Où les beaux vers, la Danse, la Musique,

L'art de tromper les yeux par les couleurs,

L'art le plus heureux de séduire les cœurs,

De cent plaisirs sont un plaisir unique.

    Il fallait pour cela d'abord un genre de tragédie assez touchant pour émouvoir, mais non pas assez austere pour se refuser aux prestiges des arts qui devaient l’embellir.

    La tragédie historique, dans sa simplicité majestueuse & sombre, ne pouvait être, avec vraisemblance, ni chantée, ni mêlée de Fêtes & de danses, ni susceptible de cette variété, de cette magnificence de spectacle & de décoration, où l'art du Peintre & celui du Machiniste devaient produire leurs enchantemens.

   En Italie, où la tragédie n’a point de théâtre qui lui soit propre, un peuple passionné pour la musique a pu s'accorder à entendre Régulus, Théimistocle, Alexandre, Caron lui-même, parler sur la scène en chantant; mais un peuple, dont le goût devait être bien plus sévere & plus délicat sur les vraisemblances, parcequ'il avait pour école & pour objet de comparaison le théâtre des Corneille & des Racine, aurait difficilement consenti à substituer dans la tragédie la déclamation de Lully à celle de Baron. Le chant, comme on l'a déja dit, est un accent Fabuleux ou magique; & sur un théâtre où tout est prodige, « il paraît tout simple que la façon de s'exprimer ait son charme comme tout le reste. On est dans un monde nouveau: c'est la nature dans l'enchantement, & visiblement animée par une foule d'intelligences, dont les volontés sont ses loix. La musique y fait le charme du merveilleux : le merveilleux y fait la vraisemblance de la musique ; mais dans un spectacle où tout se passe comme dans la nature & selon la vérité de l'histoire, par quoi serions-nous préparés à entendre Auguste, Cornelie, Agrippine ou Brutus parler en chantant? »
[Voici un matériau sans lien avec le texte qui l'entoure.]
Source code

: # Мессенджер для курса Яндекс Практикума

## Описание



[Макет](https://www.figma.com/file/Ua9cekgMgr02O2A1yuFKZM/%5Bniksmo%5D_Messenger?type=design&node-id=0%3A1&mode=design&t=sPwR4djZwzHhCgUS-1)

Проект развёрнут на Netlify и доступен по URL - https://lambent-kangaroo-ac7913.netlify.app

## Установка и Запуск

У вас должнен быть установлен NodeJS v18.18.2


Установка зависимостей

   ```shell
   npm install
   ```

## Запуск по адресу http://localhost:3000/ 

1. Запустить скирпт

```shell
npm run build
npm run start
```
    Mais quand la tragédie, dénuée de merveilleux, aurait pu passer sur le théâtre lyrique, elle n'y aurait eu ni la magnificence, ni la variété que l'inventeur de l'Opéra voulait donner à son spectacle ; & en perdant l'avantage précieux de la vérité la plus touchante & la plus énergique dans la déclamation théâtrale, elle n'eût presque rien acquis du côté de l'illusion.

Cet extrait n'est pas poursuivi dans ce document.